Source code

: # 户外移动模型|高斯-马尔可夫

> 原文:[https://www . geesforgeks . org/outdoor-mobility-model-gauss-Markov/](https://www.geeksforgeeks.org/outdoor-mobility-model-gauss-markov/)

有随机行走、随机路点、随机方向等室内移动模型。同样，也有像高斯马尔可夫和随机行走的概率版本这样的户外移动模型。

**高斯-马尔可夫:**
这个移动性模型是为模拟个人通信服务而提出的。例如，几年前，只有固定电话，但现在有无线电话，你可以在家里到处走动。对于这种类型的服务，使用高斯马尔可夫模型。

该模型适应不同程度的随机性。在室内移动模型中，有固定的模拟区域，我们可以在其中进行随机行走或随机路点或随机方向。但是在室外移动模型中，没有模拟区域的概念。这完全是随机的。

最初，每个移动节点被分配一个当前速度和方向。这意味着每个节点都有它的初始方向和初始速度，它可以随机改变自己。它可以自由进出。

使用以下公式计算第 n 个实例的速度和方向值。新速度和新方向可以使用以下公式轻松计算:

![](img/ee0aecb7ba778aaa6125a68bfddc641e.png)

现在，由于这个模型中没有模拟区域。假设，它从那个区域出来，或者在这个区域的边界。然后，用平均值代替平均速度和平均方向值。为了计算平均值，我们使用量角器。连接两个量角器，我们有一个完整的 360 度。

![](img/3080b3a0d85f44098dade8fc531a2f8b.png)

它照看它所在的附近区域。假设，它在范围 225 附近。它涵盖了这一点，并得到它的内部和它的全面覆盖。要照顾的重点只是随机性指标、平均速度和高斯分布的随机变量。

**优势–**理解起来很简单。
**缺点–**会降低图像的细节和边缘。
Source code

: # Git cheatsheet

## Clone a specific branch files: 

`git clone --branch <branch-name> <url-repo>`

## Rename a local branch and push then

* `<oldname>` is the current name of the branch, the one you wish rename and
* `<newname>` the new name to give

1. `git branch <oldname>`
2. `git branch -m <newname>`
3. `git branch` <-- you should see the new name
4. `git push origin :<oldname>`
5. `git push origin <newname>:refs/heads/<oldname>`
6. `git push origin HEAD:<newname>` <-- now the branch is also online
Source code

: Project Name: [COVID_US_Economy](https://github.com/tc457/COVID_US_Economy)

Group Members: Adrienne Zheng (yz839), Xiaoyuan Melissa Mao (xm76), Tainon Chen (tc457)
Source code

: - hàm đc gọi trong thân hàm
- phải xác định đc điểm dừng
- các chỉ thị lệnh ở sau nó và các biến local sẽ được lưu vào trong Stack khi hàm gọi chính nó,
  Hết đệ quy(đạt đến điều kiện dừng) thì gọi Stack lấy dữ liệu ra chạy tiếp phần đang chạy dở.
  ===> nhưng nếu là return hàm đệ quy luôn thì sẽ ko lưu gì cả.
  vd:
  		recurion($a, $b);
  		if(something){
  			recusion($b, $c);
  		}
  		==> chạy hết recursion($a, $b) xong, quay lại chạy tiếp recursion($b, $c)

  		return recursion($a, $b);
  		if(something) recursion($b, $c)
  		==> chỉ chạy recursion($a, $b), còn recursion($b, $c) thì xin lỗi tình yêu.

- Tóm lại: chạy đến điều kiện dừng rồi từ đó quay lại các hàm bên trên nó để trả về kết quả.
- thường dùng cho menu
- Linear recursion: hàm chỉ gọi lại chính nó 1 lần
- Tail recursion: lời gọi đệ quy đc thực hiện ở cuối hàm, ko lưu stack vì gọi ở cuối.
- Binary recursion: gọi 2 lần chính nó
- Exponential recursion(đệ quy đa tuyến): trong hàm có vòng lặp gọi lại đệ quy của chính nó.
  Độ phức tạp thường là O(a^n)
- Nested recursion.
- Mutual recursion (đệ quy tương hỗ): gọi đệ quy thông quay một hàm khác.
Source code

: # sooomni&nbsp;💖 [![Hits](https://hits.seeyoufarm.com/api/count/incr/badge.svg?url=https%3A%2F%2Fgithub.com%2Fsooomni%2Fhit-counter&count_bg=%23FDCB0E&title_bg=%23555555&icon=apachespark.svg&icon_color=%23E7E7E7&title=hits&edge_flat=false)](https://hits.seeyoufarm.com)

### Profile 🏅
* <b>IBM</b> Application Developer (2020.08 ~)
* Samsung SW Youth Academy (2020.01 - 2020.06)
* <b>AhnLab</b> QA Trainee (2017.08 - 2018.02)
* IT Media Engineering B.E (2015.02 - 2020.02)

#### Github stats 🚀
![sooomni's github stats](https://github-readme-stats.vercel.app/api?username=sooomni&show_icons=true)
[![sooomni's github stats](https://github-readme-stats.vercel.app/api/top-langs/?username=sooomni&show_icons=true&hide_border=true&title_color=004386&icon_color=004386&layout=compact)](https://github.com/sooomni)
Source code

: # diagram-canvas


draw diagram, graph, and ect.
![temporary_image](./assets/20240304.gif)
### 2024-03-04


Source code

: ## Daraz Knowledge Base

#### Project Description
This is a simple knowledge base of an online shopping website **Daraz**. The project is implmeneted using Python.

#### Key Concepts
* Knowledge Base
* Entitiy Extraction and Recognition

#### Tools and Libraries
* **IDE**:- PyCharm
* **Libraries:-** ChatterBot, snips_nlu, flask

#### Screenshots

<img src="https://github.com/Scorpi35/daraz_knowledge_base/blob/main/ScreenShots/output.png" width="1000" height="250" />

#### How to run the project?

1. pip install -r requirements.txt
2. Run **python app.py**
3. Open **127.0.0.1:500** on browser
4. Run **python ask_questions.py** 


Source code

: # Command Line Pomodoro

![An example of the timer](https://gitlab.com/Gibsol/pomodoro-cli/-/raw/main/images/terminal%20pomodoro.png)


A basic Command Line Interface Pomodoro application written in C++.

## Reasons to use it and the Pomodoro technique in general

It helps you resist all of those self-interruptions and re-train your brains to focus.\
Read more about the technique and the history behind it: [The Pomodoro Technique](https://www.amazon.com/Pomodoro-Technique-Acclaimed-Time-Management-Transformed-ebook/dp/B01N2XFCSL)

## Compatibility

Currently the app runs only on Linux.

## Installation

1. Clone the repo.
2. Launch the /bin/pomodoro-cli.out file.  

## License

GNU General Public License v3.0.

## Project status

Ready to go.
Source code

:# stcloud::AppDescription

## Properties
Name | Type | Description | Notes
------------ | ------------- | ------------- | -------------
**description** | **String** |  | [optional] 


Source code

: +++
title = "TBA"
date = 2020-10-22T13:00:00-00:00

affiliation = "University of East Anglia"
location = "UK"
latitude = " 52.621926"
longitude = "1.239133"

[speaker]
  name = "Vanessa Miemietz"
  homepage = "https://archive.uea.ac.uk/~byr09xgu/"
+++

§ ACTION ITEM: Return only and exactly the lines from the one that contains "1. Clone the repo." through the final line of the material above.

§ RESPONSE TO THE TASK:
1. Clone the repo.
2. Launch the /bin/pomodoro-cli.out file.  

## License

GNU General Public License v3.0.

## Project status

Ready to go.
Source code

:# stcloud::AppDescription

## Properties
Name | Type | Description | Notes
------------ | ------------- | ------------- | -------------
**description** | **String** |  | [optional] 


Source code

: +++
title = "TBA"
date = 2020-10-22T13:00:00-00:00

affiliation = "University of East Anglia"
location = "UK"
latitude = " 52.621926"
longitude = "1.239133"

[speaker]
  name = "Vanessa Miemietz"
  homepage = "https://archive.uea.ac.uk/~byr09xgu/"
+++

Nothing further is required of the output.